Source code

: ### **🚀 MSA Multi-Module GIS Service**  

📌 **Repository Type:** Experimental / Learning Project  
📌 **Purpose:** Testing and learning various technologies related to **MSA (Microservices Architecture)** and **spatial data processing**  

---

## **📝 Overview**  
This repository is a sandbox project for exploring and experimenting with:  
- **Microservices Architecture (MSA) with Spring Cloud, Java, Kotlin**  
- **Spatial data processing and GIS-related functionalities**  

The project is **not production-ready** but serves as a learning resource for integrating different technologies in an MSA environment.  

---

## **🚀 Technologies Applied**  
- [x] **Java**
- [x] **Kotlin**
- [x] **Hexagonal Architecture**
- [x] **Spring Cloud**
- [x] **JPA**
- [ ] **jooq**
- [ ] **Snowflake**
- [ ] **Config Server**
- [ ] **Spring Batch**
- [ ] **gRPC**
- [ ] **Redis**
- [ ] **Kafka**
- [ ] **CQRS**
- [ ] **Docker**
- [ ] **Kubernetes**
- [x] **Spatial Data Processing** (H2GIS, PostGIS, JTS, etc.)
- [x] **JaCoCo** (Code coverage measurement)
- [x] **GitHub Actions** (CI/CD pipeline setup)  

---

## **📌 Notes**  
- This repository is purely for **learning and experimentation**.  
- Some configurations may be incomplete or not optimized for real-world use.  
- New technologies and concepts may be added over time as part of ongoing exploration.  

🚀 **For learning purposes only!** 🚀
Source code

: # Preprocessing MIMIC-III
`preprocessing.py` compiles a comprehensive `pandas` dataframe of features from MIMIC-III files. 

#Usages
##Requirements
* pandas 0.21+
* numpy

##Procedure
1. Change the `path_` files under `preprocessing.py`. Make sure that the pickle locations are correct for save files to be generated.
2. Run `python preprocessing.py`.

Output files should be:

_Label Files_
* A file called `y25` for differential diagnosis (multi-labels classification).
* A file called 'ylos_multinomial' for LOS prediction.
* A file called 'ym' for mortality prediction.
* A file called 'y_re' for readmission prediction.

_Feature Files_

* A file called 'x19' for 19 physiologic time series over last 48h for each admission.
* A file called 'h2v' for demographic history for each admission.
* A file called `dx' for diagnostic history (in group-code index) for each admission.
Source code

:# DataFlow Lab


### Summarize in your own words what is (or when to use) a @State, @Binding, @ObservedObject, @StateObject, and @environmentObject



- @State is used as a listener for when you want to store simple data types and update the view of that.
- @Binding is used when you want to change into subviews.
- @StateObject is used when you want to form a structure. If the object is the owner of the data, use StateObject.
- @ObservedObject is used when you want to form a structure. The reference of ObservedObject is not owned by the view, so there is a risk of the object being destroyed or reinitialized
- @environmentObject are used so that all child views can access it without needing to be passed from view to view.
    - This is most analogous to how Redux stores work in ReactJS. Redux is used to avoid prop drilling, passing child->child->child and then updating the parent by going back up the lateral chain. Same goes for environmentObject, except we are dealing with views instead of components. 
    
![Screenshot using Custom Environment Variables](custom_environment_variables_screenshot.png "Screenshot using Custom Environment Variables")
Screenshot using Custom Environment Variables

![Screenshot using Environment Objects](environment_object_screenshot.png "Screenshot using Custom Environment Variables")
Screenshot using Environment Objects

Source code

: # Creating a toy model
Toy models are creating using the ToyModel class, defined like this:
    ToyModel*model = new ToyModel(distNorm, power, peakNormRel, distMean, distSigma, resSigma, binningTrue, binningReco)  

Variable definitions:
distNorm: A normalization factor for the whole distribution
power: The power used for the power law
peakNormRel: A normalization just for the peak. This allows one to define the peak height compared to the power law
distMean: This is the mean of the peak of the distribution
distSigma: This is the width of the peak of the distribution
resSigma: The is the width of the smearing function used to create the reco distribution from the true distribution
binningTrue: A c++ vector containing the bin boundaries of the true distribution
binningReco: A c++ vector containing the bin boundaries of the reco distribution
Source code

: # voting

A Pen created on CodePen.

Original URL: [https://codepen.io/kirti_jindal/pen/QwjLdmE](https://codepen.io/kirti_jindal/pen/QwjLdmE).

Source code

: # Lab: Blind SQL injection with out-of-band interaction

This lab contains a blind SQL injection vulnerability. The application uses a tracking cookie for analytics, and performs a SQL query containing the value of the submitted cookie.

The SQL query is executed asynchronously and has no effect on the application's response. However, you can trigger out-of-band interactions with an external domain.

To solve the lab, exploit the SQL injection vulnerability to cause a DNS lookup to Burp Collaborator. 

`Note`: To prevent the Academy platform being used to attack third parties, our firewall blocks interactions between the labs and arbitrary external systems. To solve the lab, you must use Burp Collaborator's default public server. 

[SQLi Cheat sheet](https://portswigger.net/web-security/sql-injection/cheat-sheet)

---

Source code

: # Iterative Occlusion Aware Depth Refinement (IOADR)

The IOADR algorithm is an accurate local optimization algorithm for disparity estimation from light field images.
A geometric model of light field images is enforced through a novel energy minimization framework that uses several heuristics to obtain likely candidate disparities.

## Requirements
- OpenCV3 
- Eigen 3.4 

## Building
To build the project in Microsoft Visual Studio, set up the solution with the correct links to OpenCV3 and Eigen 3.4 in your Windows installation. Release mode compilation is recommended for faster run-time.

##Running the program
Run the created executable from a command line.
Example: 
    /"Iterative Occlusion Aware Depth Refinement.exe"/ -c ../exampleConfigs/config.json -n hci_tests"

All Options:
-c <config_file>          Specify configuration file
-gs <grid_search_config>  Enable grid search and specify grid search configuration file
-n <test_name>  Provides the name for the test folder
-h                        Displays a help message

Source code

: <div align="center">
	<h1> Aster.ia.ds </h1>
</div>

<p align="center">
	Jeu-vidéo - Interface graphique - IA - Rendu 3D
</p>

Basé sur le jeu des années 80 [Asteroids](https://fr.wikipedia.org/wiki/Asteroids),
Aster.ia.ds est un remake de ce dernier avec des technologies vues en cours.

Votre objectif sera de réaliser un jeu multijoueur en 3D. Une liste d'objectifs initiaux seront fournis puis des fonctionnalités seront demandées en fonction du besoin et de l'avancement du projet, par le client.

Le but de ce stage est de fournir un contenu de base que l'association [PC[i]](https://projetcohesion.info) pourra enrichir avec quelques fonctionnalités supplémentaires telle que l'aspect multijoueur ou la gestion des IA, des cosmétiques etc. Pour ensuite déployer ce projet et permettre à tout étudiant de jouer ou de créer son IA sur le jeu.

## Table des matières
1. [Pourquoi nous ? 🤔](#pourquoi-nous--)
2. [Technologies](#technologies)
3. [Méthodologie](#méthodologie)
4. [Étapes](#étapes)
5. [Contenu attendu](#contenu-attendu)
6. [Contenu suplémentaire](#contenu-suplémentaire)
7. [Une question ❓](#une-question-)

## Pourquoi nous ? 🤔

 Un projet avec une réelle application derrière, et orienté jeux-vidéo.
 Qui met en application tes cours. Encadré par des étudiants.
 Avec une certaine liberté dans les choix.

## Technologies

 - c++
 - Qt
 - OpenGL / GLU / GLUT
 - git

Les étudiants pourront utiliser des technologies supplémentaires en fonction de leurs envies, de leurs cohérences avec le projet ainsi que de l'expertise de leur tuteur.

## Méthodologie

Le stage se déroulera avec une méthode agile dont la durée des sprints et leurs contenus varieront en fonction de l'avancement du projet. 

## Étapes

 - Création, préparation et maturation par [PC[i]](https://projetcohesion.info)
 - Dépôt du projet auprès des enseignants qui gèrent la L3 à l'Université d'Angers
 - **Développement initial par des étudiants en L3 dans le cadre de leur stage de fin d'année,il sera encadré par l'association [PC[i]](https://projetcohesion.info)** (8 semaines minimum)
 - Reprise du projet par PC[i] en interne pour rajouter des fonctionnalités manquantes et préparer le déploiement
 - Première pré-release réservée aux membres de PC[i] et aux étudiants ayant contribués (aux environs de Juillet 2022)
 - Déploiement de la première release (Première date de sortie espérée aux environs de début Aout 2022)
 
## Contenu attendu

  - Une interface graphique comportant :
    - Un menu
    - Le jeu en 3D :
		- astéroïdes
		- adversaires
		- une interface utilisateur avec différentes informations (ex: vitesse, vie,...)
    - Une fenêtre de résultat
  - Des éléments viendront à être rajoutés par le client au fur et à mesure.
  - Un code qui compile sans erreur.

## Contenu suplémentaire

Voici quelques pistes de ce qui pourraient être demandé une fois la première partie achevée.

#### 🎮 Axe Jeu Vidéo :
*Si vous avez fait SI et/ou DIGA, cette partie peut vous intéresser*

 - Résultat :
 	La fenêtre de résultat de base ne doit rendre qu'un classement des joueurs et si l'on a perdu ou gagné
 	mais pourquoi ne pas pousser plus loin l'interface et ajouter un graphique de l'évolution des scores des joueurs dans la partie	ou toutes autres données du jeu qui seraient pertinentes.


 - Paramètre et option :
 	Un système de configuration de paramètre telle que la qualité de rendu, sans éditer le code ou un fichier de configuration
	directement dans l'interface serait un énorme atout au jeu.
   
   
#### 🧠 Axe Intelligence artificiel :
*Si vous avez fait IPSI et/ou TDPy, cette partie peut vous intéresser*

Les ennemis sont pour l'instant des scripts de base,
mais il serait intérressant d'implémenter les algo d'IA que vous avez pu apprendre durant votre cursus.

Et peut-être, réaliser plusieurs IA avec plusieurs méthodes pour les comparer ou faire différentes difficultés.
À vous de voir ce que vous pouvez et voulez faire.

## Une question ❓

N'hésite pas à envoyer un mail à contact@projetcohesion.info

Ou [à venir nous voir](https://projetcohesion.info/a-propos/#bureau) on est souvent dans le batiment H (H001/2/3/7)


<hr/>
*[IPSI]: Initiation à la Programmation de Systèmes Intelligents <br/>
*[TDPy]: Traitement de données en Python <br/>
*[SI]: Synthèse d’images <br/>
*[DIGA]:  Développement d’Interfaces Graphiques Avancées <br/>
+ + +
- **Your task**:
Each line from the top of the records through the one with "- [ ] **Redis**" should be returned exactly. Leave out everything else.

- **Output for this task**:
Source code

: ### **🚀 MSA Multi-Module GIS Service**  

📌 **Repository Type:** Experimental / Learning Project  
📌 **Purpose:** Testing and learning various technologies related to **MSA (Microservices Architecture)** and **spatial data processing**  

---

## **📝 Overview**  
This repository is a sandbox project for exploring and experimenting with:  
- **Microservices Architecture (MSA) with Spring Cloud, Java, Kotlin**  
- **Spatial data processing and GIS-related functionalities**  

The project is **not production-ready** but serves as a learning resource for integrating different technologies in an MSA environment.  

---

## **🚀 Technologies Applied**  
- [x] **Java**
- [x] **Kotlin**
- [x] **Hexagonal Architecture**
- [x] **Spring Cloud**
- [x] **JPA**
- [ ] **jooq**
- [ ] **Snowflake**
- [ ] **Config Server**
- [ ] **Spring Batch**
- [ ] **gRPC**
- [ ] **Redis**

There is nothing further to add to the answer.